### [TASK BRIEF]
Please return the records below exactly as they stand.

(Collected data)

==========

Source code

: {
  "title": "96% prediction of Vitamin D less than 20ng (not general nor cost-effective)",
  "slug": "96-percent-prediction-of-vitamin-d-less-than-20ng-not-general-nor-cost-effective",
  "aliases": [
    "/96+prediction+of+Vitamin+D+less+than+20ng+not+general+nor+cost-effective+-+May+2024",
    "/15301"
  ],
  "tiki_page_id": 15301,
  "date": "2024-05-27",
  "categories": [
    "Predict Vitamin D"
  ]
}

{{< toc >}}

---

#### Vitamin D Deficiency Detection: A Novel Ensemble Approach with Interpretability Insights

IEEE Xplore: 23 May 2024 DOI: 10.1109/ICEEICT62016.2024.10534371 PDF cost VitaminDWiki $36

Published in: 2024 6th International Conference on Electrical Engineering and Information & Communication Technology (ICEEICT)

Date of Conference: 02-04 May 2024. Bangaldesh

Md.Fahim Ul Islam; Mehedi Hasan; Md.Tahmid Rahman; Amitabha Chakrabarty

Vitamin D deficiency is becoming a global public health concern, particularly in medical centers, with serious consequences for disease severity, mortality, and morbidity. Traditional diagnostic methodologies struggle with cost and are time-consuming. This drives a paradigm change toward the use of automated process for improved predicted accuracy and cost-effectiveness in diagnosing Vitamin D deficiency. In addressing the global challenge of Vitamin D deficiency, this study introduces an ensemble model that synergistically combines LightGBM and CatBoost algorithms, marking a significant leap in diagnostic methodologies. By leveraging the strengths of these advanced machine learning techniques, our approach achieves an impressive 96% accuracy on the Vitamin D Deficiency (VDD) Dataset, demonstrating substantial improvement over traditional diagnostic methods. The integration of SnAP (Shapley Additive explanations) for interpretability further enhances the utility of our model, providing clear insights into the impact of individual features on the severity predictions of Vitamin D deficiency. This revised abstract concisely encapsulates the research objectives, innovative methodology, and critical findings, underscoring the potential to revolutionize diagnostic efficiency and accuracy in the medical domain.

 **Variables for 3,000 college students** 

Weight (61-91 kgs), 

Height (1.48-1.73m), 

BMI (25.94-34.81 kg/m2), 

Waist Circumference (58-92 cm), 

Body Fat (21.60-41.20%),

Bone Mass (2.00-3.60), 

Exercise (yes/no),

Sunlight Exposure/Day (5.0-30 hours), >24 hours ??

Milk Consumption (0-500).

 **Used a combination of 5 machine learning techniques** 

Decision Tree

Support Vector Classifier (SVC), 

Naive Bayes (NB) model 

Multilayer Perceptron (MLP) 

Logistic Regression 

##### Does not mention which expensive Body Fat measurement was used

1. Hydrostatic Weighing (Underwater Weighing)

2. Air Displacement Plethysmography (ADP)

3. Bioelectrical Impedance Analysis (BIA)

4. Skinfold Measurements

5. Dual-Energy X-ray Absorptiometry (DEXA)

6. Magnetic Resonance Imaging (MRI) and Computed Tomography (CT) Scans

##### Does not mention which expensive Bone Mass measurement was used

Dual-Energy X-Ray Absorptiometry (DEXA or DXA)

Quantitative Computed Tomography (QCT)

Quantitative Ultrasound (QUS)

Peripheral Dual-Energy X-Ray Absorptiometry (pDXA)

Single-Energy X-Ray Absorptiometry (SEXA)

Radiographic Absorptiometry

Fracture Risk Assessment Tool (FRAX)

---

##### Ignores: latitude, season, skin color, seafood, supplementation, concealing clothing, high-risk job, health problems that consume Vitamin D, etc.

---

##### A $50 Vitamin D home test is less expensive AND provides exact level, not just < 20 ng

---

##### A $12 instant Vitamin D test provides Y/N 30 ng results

==========

### [RESPONSE TO THE TASK]
Source code

: {
  "title": "96% prediction of Vitamin D less than 20ng (not general nor cost-effective)",
  "slug": "96-percent-prediction-of-vitamin-d-less-than-20ng-not-general-nor-cost-effective",
  "aliases": [
    "/96+prediction+of+Vitamin+D+less+than+20ng+not+general+nor+cost-effective+-+May+2024",
    "/15301"
  ],
  "tiki_page_id": 15301,
  "date": "2024-05-27",
  "categories": [
    "Predict Vitamin D"
  ]
}

{{< toc >}}

---

#### Vitamin D Deficiency Detection: A Novel Ensemble Approach with Interpretability Insights

IEEE Xplore: 23 May 2024 DOI: 10.1109/ICEEICT62016.2024.10534371 PDF cost VitaminDWiki $36

Published in: 2024 6th International Conference on Electrical Engineering and Information & Communication Technology (ICEEICT)

Date of Conference: 02-04 May 2024. Bangaldesh

Md.Fahim Ul Islam; Mehedi Hasan; Md.Tahmid Rahman; Amitabha Chakrabarty

Vitamin D deficiency is becoming a global public health concern, particularly in medical centers, with serious consequences for disease severity, mortality, and morbidity. Traditional diagnostic methodologies struggle with cost and are time-consuming. This drives a paradigm change toward the use of automated process for improved predicted accuracy and cost-effectiveness in diagnosing Vitamin D deficiency. In addressing the global challenge of Vitamin D deficiency, this study introduces an ensemble model that synergistically combines LightGBM and CatBoost algorithms, marking a significant leap in diagnostic methodologies. By leveraging the strengths of these advanced machine learning techniques, our approach achieves an impressive 96% accuracy on the Vitamin D Deficiency (VDD) Dataset, demonstrating substantial improvement over traditional diagnostic methods. The integration of SnAP (Shapley Additive explanations) for interpretability further enhances the utility of our model, providing clear insights into the impact of individual features on the severity predictions of Vitamin D deficiency. This revised abstract concisely encapsulates the research objectives, innovative methodology, and critical findings, underscoring the potential to revolutionize diagnostic efficiency and accuracy in the medical domain.

 **Variables for 3,000 college students** 

Weight (61-91 kgs), 

Height (1.48-1.73m), 

BMI (25.94-34.81 kg/m2), 

Waist Circumference (58-92 cm), 

Body Fat (21.60-41.20%),

Bone Mass (2.00-3.60), 

Exercise (yes/no),

Sunlight Exposure/Day (5.0-30 hours), >24 hours ??

Milk Consumption (0-500).

 **Used a combination of 5 machine learning techniques** 

Decision Tree

Support Vector Classifier (SVC), 

Naive Bayes (NB) model 

Multilayer Perceptron (MLP) 

Logistic Regression 

##### Does not mention which expensive Body Fat measurement was used

1. Hydrostatic Weighing (Underwater Weighing)

2. Air Displacement Plethysmography (ADP)

3. Bioelectrical Impedance Analysis (BIA)

4. Skinfold Measurements

5. Dual-Energy X-ray Absorptiometry (DEXA)

6. Magnetic Resonance Imaging (MRI) and Computed Tomography (CT) Scans

##### Does not mention which expensive Bone Mass measurement was used

Dual-Energy X-Ray Absorptiometry (DEXA or DXA)

Quantitative Computed Tomography (QCT)

Quantitative Ultrasound (QUS)

Peripheral Dual-Energy X-Ray Absorptiometry (pDXA)

Single-Energy X-Ray Absorptiometry (SEXA)

Radiographic Absorptiometry

Fracture Risk Assessment Tool (FRAX)

---

##### Ignores: latitude, season, skin color, seafood, supplementation, concealing clothing, high-risk job, health problems that consume Vitamin D, etc.

---

##### A $50 Vitamin D home test is less expensive AND provides exact level, not just < 20 ng

---

##### A $12 instant Vitamin D test provides Y/N 30 ng results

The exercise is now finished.